_Work request_
Return every line from the records below in which the word "period" is found.

Data shown Block Start

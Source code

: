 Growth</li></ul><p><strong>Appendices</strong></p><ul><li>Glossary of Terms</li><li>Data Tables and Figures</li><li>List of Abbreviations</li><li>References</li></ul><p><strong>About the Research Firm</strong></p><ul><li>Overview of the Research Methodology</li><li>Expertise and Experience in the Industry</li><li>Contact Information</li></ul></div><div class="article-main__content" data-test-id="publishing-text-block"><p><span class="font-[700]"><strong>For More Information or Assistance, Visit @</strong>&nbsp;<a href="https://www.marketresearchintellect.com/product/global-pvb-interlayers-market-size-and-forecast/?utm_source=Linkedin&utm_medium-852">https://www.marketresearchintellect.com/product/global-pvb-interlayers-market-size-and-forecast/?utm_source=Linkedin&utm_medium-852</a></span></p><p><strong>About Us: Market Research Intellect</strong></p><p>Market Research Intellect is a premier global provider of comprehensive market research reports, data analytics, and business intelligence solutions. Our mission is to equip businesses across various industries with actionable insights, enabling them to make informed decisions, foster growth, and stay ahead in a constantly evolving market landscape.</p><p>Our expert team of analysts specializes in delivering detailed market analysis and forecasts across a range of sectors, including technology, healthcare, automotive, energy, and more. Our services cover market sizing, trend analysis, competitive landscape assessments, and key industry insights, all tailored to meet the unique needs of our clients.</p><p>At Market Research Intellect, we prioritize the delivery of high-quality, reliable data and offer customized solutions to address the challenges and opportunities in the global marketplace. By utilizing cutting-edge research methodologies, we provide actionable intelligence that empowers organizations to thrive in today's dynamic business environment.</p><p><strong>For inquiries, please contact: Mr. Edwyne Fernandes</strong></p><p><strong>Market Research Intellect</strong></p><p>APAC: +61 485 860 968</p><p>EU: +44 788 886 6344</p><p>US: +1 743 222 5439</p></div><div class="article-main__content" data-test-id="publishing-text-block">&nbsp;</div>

Data shown Block End
Data shown Block Start

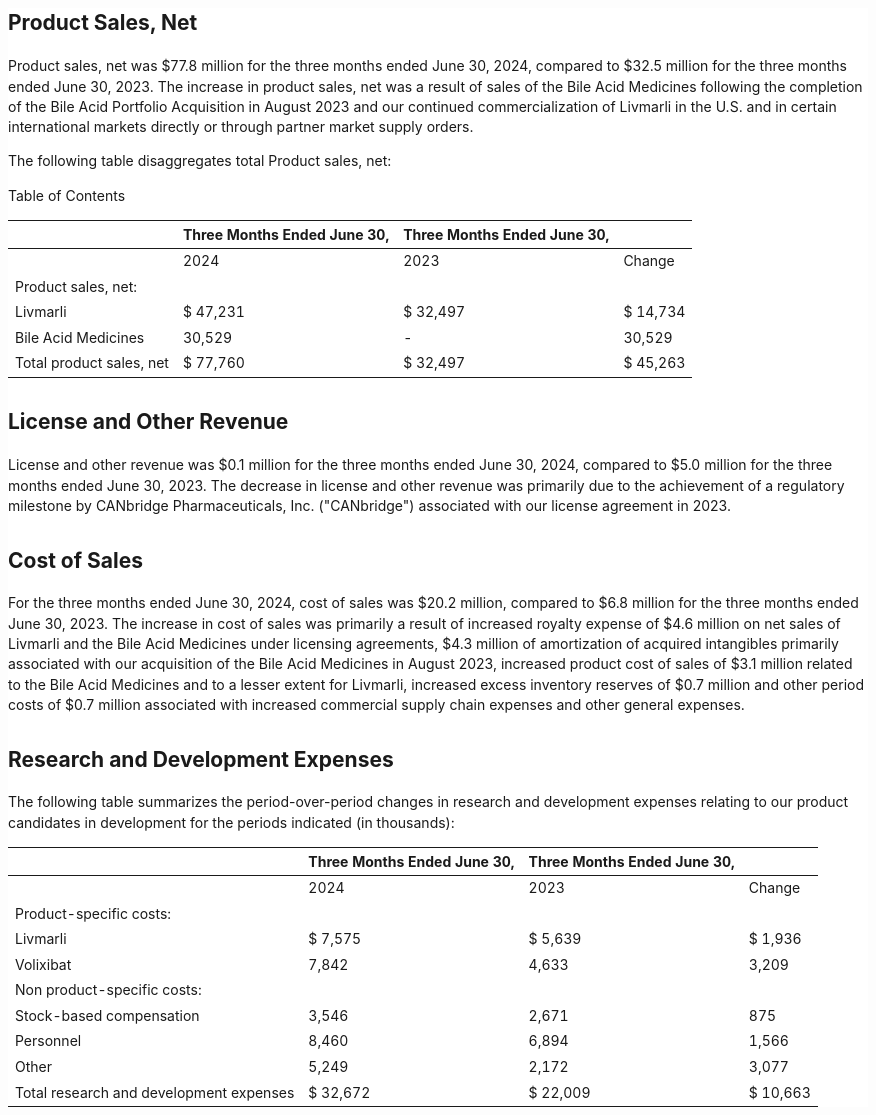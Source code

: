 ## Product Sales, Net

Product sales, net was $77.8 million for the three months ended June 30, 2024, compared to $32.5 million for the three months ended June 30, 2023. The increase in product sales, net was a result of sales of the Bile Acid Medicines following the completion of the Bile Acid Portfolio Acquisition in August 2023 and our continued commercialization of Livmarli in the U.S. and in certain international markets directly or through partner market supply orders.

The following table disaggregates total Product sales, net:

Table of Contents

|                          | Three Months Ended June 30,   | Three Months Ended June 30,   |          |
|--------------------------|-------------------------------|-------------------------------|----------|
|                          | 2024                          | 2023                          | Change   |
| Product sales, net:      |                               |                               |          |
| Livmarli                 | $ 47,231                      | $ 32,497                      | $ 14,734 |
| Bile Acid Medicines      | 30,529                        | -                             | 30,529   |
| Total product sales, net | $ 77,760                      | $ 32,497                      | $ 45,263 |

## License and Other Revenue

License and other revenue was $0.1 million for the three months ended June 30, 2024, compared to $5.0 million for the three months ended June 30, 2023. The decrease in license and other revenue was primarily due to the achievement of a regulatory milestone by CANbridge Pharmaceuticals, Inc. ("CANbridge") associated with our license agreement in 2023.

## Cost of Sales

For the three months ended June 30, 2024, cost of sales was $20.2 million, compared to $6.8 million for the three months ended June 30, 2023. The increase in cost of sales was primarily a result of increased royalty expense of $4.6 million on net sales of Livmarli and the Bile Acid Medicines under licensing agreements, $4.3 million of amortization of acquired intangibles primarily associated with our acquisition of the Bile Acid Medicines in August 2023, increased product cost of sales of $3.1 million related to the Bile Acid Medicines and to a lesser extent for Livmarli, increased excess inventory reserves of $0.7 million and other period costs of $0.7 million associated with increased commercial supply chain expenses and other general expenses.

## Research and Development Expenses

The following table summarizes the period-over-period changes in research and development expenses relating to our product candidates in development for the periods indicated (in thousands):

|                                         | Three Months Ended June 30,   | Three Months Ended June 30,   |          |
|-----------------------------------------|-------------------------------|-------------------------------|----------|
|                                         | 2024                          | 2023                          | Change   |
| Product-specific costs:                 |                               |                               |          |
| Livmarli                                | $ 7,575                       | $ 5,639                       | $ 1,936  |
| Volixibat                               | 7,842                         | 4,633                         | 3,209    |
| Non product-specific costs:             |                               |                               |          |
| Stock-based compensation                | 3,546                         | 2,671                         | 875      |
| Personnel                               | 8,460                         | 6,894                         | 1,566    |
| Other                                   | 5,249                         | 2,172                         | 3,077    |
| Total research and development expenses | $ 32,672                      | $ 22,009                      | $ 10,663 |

Data shown Block End
Data shown Block Start

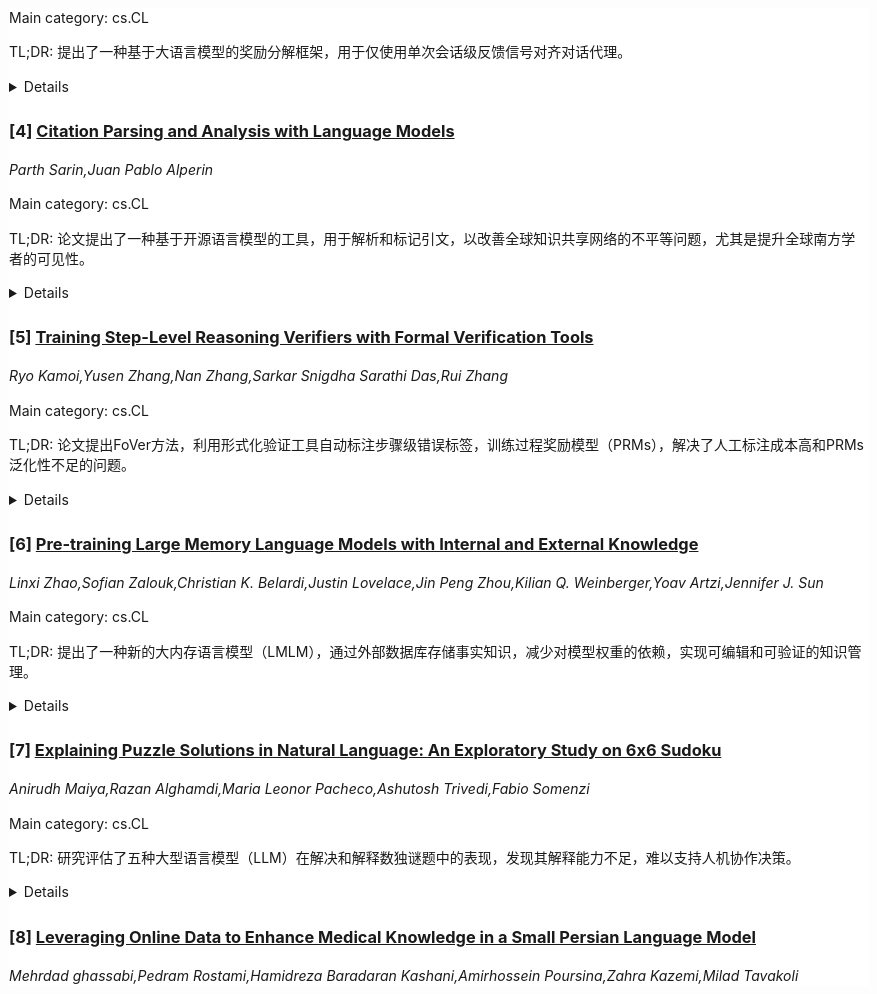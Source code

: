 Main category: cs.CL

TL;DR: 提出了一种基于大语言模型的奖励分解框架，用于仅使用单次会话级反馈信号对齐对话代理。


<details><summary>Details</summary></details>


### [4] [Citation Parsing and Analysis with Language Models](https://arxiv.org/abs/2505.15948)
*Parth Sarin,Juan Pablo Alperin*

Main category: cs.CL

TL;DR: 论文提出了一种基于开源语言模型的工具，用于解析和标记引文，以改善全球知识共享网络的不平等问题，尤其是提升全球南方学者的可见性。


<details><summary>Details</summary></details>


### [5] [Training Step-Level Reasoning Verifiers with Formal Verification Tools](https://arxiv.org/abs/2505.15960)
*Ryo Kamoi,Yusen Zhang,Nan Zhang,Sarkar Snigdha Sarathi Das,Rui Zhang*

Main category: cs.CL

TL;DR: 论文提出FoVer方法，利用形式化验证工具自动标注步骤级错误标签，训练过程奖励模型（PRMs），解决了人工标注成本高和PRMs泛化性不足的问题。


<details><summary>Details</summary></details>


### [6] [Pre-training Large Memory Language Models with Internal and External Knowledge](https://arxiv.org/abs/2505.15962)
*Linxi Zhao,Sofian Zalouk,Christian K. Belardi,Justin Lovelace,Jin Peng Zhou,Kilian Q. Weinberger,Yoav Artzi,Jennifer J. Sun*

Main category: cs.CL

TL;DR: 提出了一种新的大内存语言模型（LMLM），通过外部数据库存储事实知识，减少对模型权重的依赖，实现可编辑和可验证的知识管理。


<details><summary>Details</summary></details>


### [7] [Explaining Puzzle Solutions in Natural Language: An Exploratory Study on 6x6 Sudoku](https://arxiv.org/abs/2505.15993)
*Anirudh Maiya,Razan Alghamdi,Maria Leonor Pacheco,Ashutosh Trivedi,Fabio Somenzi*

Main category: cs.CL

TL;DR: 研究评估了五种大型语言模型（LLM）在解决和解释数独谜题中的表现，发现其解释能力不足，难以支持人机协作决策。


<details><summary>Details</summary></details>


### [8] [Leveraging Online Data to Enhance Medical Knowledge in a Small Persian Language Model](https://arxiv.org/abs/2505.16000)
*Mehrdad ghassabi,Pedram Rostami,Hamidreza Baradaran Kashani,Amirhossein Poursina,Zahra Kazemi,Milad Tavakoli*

Data shown Block End

_Task answer_
For the three months ended June 30, 2024, cost of sales was $20.2 million, compared to $6.8 million for the three months ended June 30, 2023. The increase in cost of sales was primarily a result of increased royalty expense of $4.6 million on net sales of Livmarli and the Bile Acid Medicines under licensing agreements, $4.3 million of amortization of acquired intangibles primarily associated with our acquisition of the Bile Acid Medicines in August 2023, increased product cost of sales of $3.1 million related to the Bile Acid Medicines and to a lesser extent for Livmarli, increased excess inventory reserves of $0.7 million and other period costs of $0.7 million associated with increased commercial supply chain expenses and other general expenses.
The following table summarizes the period-over-period changes in research and development expenses relating to our product candidates in development for the periods indicated (in thousands):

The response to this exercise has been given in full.